Oil, natural gas, and wind energy baron T. Boone Pickens testified today to the U.S. Senate on moving from foreign sources of oil to, well, natural gas and wind energy. We are certainly too dependent on oil from unfriendly nations, and renewable energy should be pursued and used where it makes sense, but some of Pickens' testimony caused me to pause.
"I have to think in 10 years, the demand for oil — because the price now is going up — in 10 years, you're going to have $300 oil. Maybe higher, I don't know," said Pickens, as quoted by Fox News.
Unless the law of supply and demand is repealed (which the government regularly attempts to do with taxes and subsidies), isn't there a point at which the demand for oil will eventually hit a peak and decline, stabilizing the price of oil? Of course, with the government and environmental groups restricting the oil supply with a moratorium on both oil exploration and construction of refineries and pipelines, I suppose that the market price for oil could settle at $300 a barrel, even with reduced demand. And with mandates for seasonal, "boutique" blends of gasoline, corn ethanol subsidies, and ever-higher gas taxes, government is exacerbating the rising prices at the retail level.

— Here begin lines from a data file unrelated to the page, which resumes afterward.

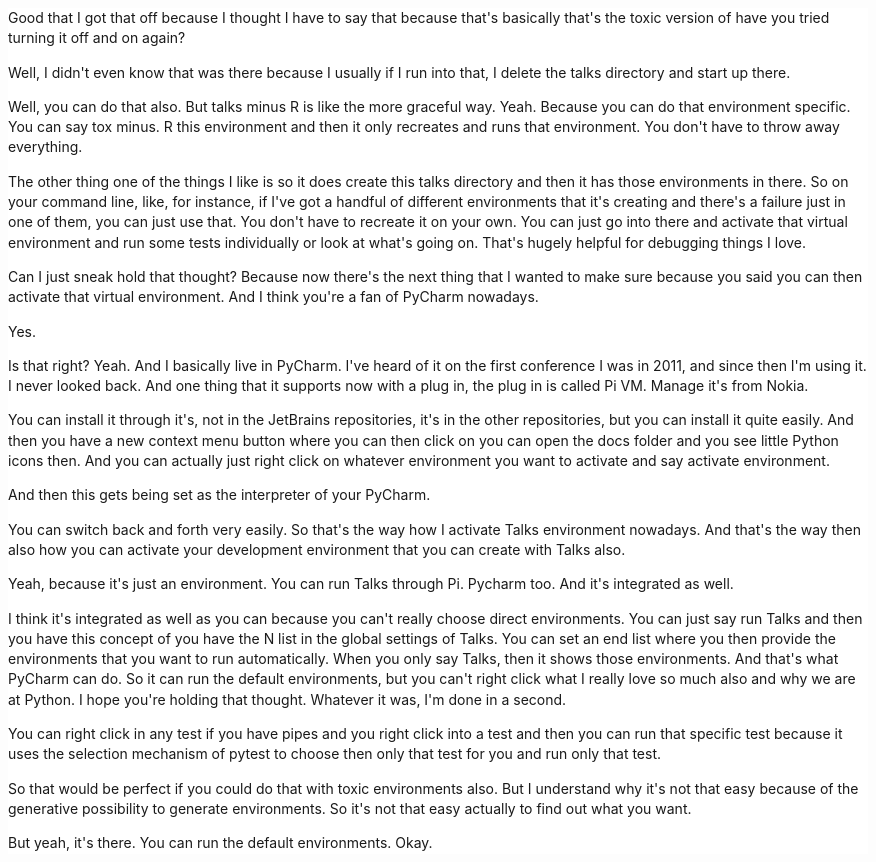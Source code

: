 Good that I got that off because I thought I have to say that because that's basically that's the toxic version of have you tried turning it off and on again?

Well, I didn't even know that was there because I usually if I run into that, I delete the talks directory and start up there.

Well, you can do that also. But talks minus R is like the more graceful way. Yeah. Because you can do that environment specific. You can say tox minus. R this environment and then it only recreates and runs that environment. You don't have to throw away everything.

The other thing one of the things I like is so it does create this talks directory and then it has those environments in there. So on your command line, like, for instance, if I've got a handful of different environments that it's creating and there's a failure just in one of them, you can just use that. You don't have to recreate it on your own. You can just go into there and activate that virtual environment and run some tests individually or look at what's going on. That's hugely helpful for debugging things I love.

Can I just sneak hold that thought? Because now there's the next thing that I wanted to make sure because you said you can then activate that virtual environment. And I think you're a fan of PyCharm nowadays.

Yes.

Is that right? Yeah. And I basically live in PyCharm. I've heard of it on the first conference I was in 2011, and since then I'm using it. I never looked back. And one thing that it supports now with a plug in, the plug in is called Pi VM. Manage it's from Nokia.

You can install it through it's, not in the JetBrains repositories, it's in the other repositories, but you can install it quite easily. And then you have a new context menu button where you can then click on you can open the docs folder and you see little Python icons then. And you can actually just right click on whatever environment you want to activate and say activate environment.

And then this gets being set as the interpreter of your PyCharm.

You can switch back and forth very easily. So that's the way how I activate Talks environment nowadays. And that's the way then also how you can activate your development environment that you can create with Talks also.

Yeah, because it's just an environment. You can run Talks through Pi. Pycharm too. And it's integrated as well.

I think it's integrated as well as you can because you can't really choose direct environments. You can just say run Talks and then you have this concept of you have the N list in the global settings of Talks. You can set an end list where you then provide the environments that you want to run automatically. When you only say Talks, then it shows those environments. And that's what PyCharm can do. So it can run the default environments, but you can't right click what I really love so much also and why we are at Python. I hope you're holding that thought. Whatever it was, I'm done in a second.

You can right click in any test if you have pipes and you right click into a test and then you can run that specific test because it uses the selection mechanism of pytest to choose then only that test for you and run only that test.

So that would be perfect if you could do that with toxic environments also. But I understand why it's not that easy because of the generative possibility to generate environments. So it's not that easy actually to find out what you want.

But yeah, it's there. You can run the default environments. Okay.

Either way, at this point government is not the solution to our problem, government is the problem. As Congresswoman Michele Bachmann (MN-6) suggested on her recent trip to the National Renewable Energy Laboratory in Colorado and the Alaskan National Wildlife Refuge, America needs an "all of the above" approach to solving its energy challenges: environmentally-responsible domestic exploration and production of fossil fuels, nuclear power, conservation, and research into renewable energy. The quickest way toward energy independence is for government to get out of the way and let private industry and free markets work.